◆ WORK INSTRUCTION: Below is some data. Retype exactly the lines starting at the one with "## Externalizable" and ending at the one with "A couple of".

————

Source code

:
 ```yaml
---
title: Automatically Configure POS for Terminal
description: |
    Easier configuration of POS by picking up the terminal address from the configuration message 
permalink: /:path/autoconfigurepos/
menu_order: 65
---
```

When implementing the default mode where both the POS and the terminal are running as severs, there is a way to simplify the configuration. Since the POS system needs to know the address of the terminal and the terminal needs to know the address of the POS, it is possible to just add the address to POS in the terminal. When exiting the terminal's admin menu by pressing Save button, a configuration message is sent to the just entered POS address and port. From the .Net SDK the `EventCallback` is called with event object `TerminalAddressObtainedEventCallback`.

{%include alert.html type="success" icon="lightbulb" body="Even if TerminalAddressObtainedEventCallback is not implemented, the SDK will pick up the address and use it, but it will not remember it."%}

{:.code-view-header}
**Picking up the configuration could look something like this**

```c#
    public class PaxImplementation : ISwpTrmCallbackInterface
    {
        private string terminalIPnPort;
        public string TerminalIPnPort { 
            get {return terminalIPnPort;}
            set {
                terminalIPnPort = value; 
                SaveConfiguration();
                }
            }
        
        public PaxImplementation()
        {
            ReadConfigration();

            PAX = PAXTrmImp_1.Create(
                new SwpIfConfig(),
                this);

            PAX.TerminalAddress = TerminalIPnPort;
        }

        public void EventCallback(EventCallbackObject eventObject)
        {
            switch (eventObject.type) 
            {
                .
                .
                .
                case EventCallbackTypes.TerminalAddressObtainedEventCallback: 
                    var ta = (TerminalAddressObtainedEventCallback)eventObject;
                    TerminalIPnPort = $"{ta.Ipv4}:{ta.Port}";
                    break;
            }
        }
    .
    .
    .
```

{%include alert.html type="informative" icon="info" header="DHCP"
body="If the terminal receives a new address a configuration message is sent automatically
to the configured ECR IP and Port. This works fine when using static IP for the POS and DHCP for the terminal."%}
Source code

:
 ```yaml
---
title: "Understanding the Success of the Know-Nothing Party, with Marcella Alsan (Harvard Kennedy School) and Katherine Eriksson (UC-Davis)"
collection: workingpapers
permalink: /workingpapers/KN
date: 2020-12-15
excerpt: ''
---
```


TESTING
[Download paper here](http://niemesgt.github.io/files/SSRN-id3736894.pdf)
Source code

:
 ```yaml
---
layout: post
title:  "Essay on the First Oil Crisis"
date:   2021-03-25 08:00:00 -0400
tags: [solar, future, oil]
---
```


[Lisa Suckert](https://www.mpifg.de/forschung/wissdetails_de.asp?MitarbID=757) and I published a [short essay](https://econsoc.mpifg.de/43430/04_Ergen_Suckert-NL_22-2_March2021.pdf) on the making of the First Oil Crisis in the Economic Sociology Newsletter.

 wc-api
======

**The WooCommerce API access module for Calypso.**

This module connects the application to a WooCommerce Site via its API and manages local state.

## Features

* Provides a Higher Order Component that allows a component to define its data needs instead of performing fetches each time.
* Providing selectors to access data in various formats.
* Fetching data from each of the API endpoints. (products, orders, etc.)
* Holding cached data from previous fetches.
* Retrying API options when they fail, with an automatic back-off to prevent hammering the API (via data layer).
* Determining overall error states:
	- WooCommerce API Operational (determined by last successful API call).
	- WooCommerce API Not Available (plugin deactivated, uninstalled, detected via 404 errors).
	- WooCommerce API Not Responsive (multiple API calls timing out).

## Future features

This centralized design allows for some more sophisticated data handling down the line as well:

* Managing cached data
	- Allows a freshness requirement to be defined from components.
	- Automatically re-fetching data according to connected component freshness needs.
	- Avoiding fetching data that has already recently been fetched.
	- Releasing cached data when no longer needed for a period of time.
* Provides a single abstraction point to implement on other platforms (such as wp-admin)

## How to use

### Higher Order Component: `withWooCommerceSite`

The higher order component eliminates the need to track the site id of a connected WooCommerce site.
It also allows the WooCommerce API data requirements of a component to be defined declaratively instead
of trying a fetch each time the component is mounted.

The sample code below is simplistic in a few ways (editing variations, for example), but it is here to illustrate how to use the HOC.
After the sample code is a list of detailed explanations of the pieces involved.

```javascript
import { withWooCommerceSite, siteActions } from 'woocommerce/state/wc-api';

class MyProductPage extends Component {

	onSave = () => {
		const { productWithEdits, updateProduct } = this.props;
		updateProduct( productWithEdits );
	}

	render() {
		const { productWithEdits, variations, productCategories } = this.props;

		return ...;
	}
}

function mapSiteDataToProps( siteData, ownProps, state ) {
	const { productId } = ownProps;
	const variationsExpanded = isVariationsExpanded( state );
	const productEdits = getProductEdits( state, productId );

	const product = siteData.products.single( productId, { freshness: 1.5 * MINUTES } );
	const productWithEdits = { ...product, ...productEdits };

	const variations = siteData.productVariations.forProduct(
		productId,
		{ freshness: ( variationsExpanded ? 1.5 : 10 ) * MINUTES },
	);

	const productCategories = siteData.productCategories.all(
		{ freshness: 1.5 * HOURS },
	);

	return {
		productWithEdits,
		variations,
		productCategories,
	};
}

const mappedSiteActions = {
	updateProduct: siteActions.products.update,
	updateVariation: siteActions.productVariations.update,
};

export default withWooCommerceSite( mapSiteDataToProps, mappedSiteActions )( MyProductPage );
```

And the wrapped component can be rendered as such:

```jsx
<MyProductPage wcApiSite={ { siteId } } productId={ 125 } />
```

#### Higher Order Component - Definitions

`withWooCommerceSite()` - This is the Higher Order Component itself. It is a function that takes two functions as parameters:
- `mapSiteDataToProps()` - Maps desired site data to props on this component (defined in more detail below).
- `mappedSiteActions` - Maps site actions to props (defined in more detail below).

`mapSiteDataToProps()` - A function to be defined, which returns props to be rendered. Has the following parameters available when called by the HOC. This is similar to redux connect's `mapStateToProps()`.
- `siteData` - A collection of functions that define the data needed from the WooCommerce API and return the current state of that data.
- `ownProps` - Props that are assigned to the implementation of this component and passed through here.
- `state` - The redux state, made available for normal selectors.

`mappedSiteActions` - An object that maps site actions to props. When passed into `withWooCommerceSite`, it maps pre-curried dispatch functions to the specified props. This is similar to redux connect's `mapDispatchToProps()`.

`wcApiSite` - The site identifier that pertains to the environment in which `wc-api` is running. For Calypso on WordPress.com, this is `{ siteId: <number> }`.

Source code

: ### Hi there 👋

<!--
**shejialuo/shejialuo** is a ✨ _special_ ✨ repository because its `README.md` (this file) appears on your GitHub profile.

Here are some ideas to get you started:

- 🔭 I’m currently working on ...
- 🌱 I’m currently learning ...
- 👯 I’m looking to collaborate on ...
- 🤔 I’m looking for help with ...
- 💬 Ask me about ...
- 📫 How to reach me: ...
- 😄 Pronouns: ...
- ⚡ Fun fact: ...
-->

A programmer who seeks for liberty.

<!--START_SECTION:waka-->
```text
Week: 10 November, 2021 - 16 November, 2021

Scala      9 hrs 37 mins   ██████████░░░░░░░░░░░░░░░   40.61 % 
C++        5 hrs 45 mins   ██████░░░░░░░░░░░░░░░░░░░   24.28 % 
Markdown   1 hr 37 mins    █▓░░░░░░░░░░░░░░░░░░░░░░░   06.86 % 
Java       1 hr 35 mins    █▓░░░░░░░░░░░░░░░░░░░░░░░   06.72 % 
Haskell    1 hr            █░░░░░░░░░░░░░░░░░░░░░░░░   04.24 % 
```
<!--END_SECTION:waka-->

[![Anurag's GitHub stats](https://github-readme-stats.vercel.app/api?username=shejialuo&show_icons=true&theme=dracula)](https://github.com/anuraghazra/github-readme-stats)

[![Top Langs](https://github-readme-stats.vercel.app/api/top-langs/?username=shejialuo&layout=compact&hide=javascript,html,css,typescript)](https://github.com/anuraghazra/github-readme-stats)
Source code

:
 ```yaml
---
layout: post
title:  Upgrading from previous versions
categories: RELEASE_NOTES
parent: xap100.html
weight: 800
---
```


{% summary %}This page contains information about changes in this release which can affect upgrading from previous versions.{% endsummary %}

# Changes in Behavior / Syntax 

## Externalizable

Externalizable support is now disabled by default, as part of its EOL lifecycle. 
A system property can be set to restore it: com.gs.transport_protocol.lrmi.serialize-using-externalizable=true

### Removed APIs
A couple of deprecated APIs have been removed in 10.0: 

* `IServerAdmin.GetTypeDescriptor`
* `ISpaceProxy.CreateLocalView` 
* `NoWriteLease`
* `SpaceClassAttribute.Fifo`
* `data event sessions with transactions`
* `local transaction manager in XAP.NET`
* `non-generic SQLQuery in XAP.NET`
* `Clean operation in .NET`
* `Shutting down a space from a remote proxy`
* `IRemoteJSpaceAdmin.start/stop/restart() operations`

————

◆ YOUR SOLUTION:
## Externalizable

Externalizable support is now disabled by default, as part of its EOL lifecycle. 
A system property can be set to restore it: com.gs.transport_protocol.lrmi.serialize-using-externalizable=true

### Removed APIs
A couple of deprecated APIs have been removed in 10.0: 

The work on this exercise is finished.